In recent years, governmental authorities and gas turbine manufacturers have become increasingly concerned with pollutant emissions. Gas turbine emission control regulations have been in effect since the early 1970's. Emission regulations have been issued, for example, by the State of California and the United States Environmental Protection Agency. The principal pollutants of concern have been oxides of nitrogen (NO.sub.x) because such oxides are a precursor to air pollution. To comply with applicable regulations, water has been injected into the combustor flame zone to reduce flame temperature Reductions of up to 40 per cent in NO.sub.x resulted, along with low levels of carbon monoxide or unburned hydrocarbon emissions. However, more restrictive emission limitations have led to the requirement of an amount of water nearly equal to the fuel flow to be injected into the combustor flame zone, which in a natural gas fired machine impacts combustion system performance. It is, of course, very important that the combustor be able to burn stably and efficiently. In addition, it is generally a requirement that the combustor design be fired on either gas or oil fuels.

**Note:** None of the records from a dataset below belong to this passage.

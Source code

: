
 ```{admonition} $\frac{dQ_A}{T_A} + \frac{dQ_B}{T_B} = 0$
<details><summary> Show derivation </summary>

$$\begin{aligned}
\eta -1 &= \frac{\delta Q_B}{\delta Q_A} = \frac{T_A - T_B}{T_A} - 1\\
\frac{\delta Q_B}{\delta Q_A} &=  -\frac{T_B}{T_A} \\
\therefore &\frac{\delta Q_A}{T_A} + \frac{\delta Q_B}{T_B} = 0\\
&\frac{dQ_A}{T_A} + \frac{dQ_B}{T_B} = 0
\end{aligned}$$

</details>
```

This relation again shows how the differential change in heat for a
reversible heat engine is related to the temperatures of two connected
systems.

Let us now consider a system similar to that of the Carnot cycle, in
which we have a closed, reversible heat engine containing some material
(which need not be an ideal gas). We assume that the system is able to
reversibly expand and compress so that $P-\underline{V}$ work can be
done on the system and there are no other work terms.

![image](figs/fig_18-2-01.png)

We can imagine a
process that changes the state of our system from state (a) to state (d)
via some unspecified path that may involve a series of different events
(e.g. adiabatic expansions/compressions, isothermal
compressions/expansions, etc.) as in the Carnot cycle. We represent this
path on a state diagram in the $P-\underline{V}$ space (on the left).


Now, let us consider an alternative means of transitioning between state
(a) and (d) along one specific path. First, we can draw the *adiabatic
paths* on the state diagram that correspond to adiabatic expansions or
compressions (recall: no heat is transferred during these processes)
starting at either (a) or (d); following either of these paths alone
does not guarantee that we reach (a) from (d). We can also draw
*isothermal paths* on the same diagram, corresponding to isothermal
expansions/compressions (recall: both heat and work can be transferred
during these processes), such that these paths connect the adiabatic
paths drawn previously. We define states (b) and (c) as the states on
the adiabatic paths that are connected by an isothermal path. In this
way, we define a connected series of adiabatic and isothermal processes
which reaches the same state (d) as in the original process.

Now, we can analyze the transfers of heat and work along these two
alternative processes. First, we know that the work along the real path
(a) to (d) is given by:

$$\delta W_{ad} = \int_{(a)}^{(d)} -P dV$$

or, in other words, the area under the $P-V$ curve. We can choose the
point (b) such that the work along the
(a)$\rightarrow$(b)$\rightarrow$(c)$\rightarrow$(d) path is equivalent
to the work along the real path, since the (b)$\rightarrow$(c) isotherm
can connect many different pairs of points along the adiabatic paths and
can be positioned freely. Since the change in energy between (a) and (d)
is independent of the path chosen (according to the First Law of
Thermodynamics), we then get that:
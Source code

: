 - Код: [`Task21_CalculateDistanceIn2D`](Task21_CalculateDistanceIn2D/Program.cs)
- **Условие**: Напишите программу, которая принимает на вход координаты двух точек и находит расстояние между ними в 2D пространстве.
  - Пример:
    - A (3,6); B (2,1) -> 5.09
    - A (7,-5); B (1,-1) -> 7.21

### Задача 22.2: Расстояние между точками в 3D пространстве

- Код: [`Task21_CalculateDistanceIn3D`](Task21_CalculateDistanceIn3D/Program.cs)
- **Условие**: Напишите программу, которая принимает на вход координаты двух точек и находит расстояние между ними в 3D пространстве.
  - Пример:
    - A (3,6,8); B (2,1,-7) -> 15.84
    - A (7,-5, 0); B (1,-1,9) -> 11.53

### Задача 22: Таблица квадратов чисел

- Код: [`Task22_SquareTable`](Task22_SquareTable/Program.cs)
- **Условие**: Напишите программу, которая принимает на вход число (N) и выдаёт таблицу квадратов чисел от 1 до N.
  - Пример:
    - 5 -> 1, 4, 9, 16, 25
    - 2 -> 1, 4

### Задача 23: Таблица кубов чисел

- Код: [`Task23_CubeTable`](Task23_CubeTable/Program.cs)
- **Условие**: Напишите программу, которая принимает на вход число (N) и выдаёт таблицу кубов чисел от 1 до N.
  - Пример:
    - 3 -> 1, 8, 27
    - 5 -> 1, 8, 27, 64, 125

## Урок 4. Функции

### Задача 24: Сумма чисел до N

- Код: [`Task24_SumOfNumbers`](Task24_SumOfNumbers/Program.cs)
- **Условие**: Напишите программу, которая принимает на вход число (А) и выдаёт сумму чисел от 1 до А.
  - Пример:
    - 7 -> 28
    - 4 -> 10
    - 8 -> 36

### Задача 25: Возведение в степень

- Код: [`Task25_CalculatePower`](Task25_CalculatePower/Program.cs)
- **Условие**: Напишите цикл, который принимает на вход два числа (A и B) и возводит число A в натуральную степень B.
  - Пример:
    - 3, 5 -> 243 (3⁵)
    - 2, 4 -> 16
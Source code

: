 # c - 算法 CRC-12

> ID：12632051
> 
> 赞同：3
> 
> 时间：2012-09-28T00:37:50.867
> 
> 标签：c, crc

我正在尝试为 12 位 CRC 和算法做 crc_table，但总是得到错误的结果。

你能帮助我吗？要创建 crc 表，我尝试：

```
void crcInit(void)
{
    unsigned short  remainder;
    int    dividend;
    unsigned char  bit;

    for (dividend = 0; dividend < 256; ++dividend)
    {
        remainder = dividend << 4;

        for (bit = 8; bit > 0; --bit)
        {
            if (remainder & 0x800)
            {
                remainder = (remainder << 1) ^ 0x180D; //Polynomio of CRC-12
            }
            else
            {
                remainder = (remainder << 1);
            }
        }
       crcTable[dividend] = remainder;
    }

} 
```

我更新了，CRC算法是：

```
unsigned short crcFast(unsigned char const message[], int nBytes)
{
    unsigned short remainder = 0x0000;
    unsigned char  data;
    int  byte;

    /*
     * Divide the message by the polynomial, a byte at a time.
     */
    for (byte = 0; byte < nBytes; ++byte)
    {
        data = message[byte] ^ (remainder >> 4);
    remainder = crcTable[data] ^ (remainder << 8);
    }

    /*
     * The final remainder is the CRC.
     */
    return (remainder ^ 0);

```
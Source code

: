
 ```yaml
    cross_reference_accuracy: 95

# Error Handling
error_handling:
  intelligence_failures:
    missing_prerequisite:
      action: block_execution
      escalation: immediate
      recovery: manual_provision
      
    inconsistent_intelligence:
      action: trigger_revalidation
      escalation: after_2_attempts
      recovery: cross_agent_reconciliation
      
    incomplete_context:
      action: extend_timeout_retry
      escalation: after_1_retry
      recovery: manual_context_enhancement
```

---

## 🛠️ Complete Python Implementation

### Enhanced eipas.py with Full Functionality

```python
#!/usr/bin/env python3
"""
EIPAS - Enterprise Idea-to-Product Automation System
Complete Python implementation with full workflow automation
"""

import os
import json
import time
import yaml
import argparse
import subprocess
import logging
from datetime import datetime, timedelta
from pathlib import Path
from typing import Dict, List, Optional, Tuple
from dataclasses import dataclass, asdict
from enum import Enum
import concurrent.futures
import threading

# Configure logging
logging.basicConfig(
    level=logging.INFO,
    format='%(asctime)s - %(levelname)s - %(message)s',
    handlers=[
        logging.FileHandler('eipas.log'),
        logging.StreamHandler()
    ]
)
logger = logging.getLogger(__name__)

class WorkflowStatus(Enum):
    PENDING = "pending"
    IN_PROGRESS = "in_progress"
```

The operation of gas turbine combustors in which the fuel and oxidant are mixed and burned have become more complex in order to achieve the required, and desired, lower emissions. The modern dry low NO.sub.x two-stage premixed combustor is designed for use with natural gas fuel but is capable of operation on liquid fuel with atomizing air The second stage is commonly formed by a venturi, a converging/diverging section, which serves to accelerate the flow exiting the first stage, and which provides a recirculation zone on its downstream face to enhance flame stabilization. The purpose of accelerating the flow from the first stage is to prevent propagation of flame from the second stage into the first stage, so that the combustor can be operated in a premixed mode.
In a premixed mode for natural gas firing, the first stage serves to mix the fuel and air and to deliver a relatively uniform, lean, unburned fuel-air mixture to the second stage. The mixture is sufficiently lean that only a small amount of NO.sub.x is produced, but is also so lean that it will tend to not burn stably and efficiently. Therefore, a portion of the fuel is burned in the second stage nozzle to serve as a piloting source of flame to keep the premixed flow burning. In addition, the recirculation zone on the downstream side of the venturi serves to help stabilize the flame.
In a premixed gas turbine combustor it is desired to provide the following functions, while at the same time also maximizing fuel efficiency and minimizing pollutant emissions:
(1) provide a flow pattern conducive to the mixing of fuel and oxidant prior to the combustion zone, PA1 (2) inhibit the upstream propagation of flame through the fuel-oxidant stream (a phenomenon called flashback), PA1 (3) provide, on the downstream side, flow patterns conducive to flame stabilization, PA1 (4) aid in the atomization and vaporization process of liquid fuel, prior to the combustion process, PA1 (5) provide locations for fuel injection in the midst of an oxidant flow, and PA1 (6) aid in the process of crossfiring between combustors.
The above functions have been accomplished in the past by a plurality, up to three devices. It is desirable to be able to accomplish all of these functions in a single combustor.
In addition, with world fuel supplies and costs being uncertain, the ability to take advantage of a constantly changing fuel market has become an economic necessity. A gas turbine combustor should be designed to operate on a variety of fuels, including gaseous fuels such as natural gas or coal derived gas, and liquid fuels such as light distillate oils.
Various gas turbine combustor and related designs have been developed to achieve low emissions in gas turbine operation. See, for example, U.S. Pat. Nos. 3,958,413; 3,958,416; 3,946,553; 4,292,801 and 4,420,929. Also see the copending patent application, Ser. No. 07/474,394 filed Feb. 5, 1990, by W. T. Bechtel, M. Kuwata and R. M. Washam, and assigned to the same assignee as the present invention. Also see "Gas Turbine Combustion and Emissions" by L. B. Davis, General Electric GE Turbine Reference Library Publication GER-3568, of October, 1988. Also, V-shaped members interposed in the exhaust flow path within aircraft jet engine afterburners or augmenters have been used to provide flame stabilization. However, the processes used heretofore have not optimized all of the above-mentioned considerations and functions.